Saved entries:
- Opening Delimiter -
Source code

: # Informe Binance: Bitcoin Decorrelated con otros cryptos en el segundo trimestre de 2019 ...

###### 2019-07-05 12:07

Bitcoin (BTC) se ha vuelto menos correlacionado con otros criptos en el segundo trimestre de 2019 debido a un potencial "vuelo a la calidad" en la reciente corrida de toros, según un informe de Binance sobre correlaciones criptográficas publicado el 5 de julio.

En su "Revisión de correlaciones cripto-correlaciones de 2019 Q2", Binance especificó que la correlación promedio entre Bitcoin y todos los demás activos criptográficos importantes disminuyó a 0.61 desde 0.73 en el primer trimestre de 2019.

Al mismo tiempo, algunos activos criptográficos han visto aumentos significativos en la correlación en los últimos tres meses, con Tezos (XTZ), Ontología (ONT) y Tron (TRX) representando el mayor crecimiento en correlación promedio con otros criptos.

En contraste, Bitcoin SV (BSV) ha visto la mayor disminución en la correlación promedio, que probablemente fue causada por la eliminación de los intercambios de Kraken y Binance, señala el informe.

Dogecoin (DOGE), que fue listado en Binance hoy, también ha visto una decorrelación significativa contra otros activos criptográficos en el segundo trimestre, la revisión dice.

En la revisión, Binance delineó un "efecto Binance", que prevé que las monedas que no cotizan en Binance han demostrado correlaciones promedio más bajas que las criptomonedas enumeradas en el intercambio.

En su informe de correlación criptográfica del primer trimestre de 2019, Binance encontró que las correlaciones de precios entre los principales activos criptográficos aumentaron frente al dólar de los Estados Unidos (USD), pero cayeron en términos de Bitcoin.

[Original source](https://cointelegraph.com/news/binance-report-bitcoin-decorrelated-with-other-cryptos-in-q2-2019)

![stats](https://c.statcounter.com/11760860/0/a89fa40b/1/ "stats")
- Closing Delimiter -
» **EXERCISE REQUIREMENTS**: Give back every entry exactly, with nothing left out.

» **EXPECTED ANSWER**:
Source code

: # Informe Binance: Bitcoin Decorrelated con otros cryptos en el segundo trimestre de 2019 ...

###### 2019-07-05 12:07

Bitcoin (BTC) se ha vuelto menos correlacionado con otros criptos en el segundo trimestre de 2019 debido a un potencial "vuelo a la calidad" en la reciente corrida de toros, según un informe de Binance sobre correlaciones criptográficas publicado el 5 de julio.

En su "Revisión de correlaciones cripto-correlaciones de 2019 Q2", Binance especificó que la correlación promedio entre Bitcoin y todos los demás activos criptográficos importantes disminuyó a 0.61 desde 0.73 en el primer trimestre de 2019.

Al mismo tiempo, algunos activos criptográficos han visto aumentos significativos en la correlación en los últimos tres meses, con Tezos (XTZ), Ontología (ONT) y Tron (TRX) representando el mayor crecimiento en correlación promedio con otros criptos.

En contraste, Bitcoin SV (BSV) ha visto la mayor disminución en la correlación promedio, que probablemente fue causada por la eliminación de los intercambios de Kraken y Binance, señala el informe.

Dogecoin (DOGE), que fue listado en Binance hoy, también ha visto una decorrelación significativa contra otros activos criptográficos en el segundo trimestre, la revisión dice.

En la revisión, Binance delineó un "efecto Binance", que prevé que las monedas que no cotizan en Binance han demostrado correlaciones promedio más bajas que las criptomonedas enumeradas en el intercambio.

En su informe de correlación criptográfica del primer trimestre de 2019, Binance encontró que las correlaciones de precios entre los principales activos criptográficos aumentaron frente al dólar de los Estados Unidos (USD), pero cayeron en términos de Bitcoin.

[Original source](https://cointelegraph.com/news/binance-report-bitcoin-decorrelated-with-other-cryptos-in-q2-2019)

![stats](https://c.statcounter.com/11760860/0/a89fa40b/1/ "stats")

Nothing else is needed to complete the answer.